* [PROBLEM DESCRIPTION]: Where the data below contains pictures, omit them; output the rest word for word.

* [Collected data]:

==================================================

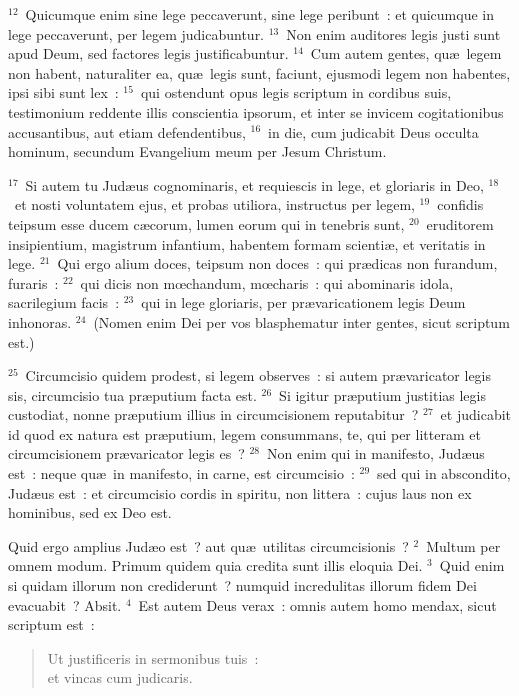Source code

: ${}^{12}$~Quicumque enim sine lege peccaverunt, sine lege peribunt~: et quicumque in lege peccaverunt, per legem judicabuntur.
${}^{13}$~Non enim auditores legis justi sunt apud Deum, sed factores legis justificabuntur.
${}^{14}$~Cum autem gentes, qu\ae\ legem non habent, naturaliter ea, qu\ae\ legis sunt, faciunt, ejusmodi legem non habentes, ipsi sibi sunt lex~:
${}^{15}$~qui ostendunt opus legis scriptum in cordibus suis, testimonium reddente illis conscientia ipsorum, et inter se invicem cogitationibus accusantibus, aut etiam defendentibus,
${}^{16}$~in die, cum judicabit Deus occulta hominum, secundum Evangelium meum per Jesum Christum.


${}^{17}$~Si autem tu Jud\ae us cognominaris, et requiescis in lege, et gloriaris in Deo,
${}^{18}$~et nosti voluntatem ejus, et probas utiliora, instructus per legem,
${}^{19}$~confidis teipsum esse ducem c\ae corum, lumen eorum qui in tenebris sunt,
${}^{20}$~eruditorem insipientium, magistrum infantium, habentem formam scienti\ae , et veritatis in lege.
${}^{21}$~Qui ergo alium doces, teipsum non doces~: qui pr\ae dicas non furandum, furaris~:
${}^{22}$~qui dicis non mœchandum, mœcharis~: qui abominaris idola, sacrilegium facis~:
${}^{23}$~qui in lege gloriaris, per pr\ae varicationem legis Deum inhonoras.
${}^{24}$~(Nomen enim Dei per vos blasphematur inter gentes, sicut scriptum est.)


${}^{25}$~Circumcisio quidem prodest, si legem observes~: si autem pr\ae varicator legis sis, circumcisio tua pr\ae putium facta est.
${}^{26}$~Si igitur pr\ae putium justitias legis custodiat, nonne pr\ae putium illius in circumcisionem reputabitur~?
${}^{27}$~et judicabit id quod ex natura est pr\ae putium, legem consummans, te, qui per litteram et circumcisionem pr\ae varicator legis es~?
${}^{28}$~Non enim qui in manifesto, Jud\ae us est~: neque qu\ae\ in manifesto, in carne, est circumcisio~:
${}^{29}$~sed qui in abscondito, Jud\ae us est~: et circumcisio cordis in spiritu, non littera~: cujus laus non ex hominibus, sed ex Deo est.

\lettrine[lines=3,image=true,loversize=0.05,lraise=-0.03]{Q}{}uid ergo amplius Jud\ae o est~? aut qu\ae\ utilitas circumcisionis~?
${}^{2}$~Multum per omnem modum. Primum quidem quia credita sunt illis eloquia Dei.
${}^{3}$~Quid enim si quidam illorum non crediderunt~? numquid incredulitas illorum fidem Dei evacuabit~? Absit.
${}^{4}$~Est autem Deus verax~: omnis autem homo mendax, sicut scriptum est~: \begin{flushleft}\begin{verse}Ut justificeris in sermonibus tuis~:\\ et vincas cum judicaris.\end{verse}\end{flushleft}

==================================================

* [WORKED SOLUTION]:
Source code

: ${}^{12}$~Quicumque enim sine lege peccaverunt, sine lege peribunt~: et quicumque in lege peccaverunt, per legem judicabuntur.
${}^{13}$~Non enim auditores legis justi sunt apud Deum, sed factores legis justificabuntur.
${}^{14}$~Cum autem gentes, qu\ae\ legem non habent, naturaliter ea, qu\ae\ legis sunt, faciunt, ejusmodi legem non habentes, ipsi sibi sunt lex~:
${}^{15}$~qui ostendunt opus legis scriptum in cordibus suis, testimonium reddente illis conscientia ipsorum, et inter se invicem cogitationibus accusantibus, aut etiam defendentibus,
${}^{16}$~in die, cum judicabit Deus occulta hominum, secundum Evangelium meum per Jesum Christum.


${}^{17}$~Si autem tu Jud\ae us cognominaris, et requiescis in lege, et gloriaris in Deo,
${}^{18}$~et nosti voluntatem ejus, et probas utiliora, instructus per legem,
${}^{19}$~confidis teipsum esse ducem c\ae corum, lumen eorum qui in tenebris sunt,
${}^{20}$~eruditorem insipientium, magistrum infantium, habentem formam scienti\ae , et veritatis in lege.
${}^{21}$~Qui ergo alium doces, teipsum non doces~: qui pr\ae dicas non furandum, furaris~:
${}^{22}$~qui dicis non mœchandum, mœcharis~: qui abominaris idola, sacrilegium facis~:
${}^{23}$~qui in lege gloriaris, per pr\ae varicationem legis Deum inhonoras.
${}^{24}$~(Nomen enim Dei per vos blasphematur inter gentes, sicut scriptum est.)


${}^{25}$~Circumcisio quidem prodest, si legem observes~: si autem pr\ae varicator legis sis, circumcisio tua pr\ae putium facta est.
${}^{26}$~Si igitur pr\ae putium justitias legis custodiat, nonne pr\ae putium illius in circumcisionem reputabitur~?
${}^{27}$~et judicabit id quod ex natura est pr\ae putium, legem consummans, te, qui per litteram et circumcisionem pr\ae varicator legis es~?
${}^{28}$~Non enim qui in manifesto, Jud\ae us est~: neque qu\ae\ in manifesto, in carne, est circumcisio~:
${}^{29}$~sed qui in abscondito, Jud\ae us est~: et circumcisio cordis in spiritu, non littera~: cujus laus non ex hominibus, sed ex Deo est.

\lettrine[lines=3,image=true,loversize=0.05,lraise=-0.03]{Q}{}uid ergo amplius Jud\ae o est~? aut qu\ae\ utilitas circumcisionis~?
${}^{2}$~Multum per omnem modum. Primum quidem quia credita sunt illis eloquia Dei.
${}^{3}$~Quid enim si quidam illorum non crediderunt~? numquid incredulitas illorum fidem Dei evacuabit~? Absit.
${}^{4}$~Est autem Deus verax~: omnis autem homo mendax, sicut scriptum est~: \begin{flushleft}\begin{verse}Ut justificeris in sermonibus tuis~:\\ et vincas cum judicaris.\end{verse}\end{flushleft}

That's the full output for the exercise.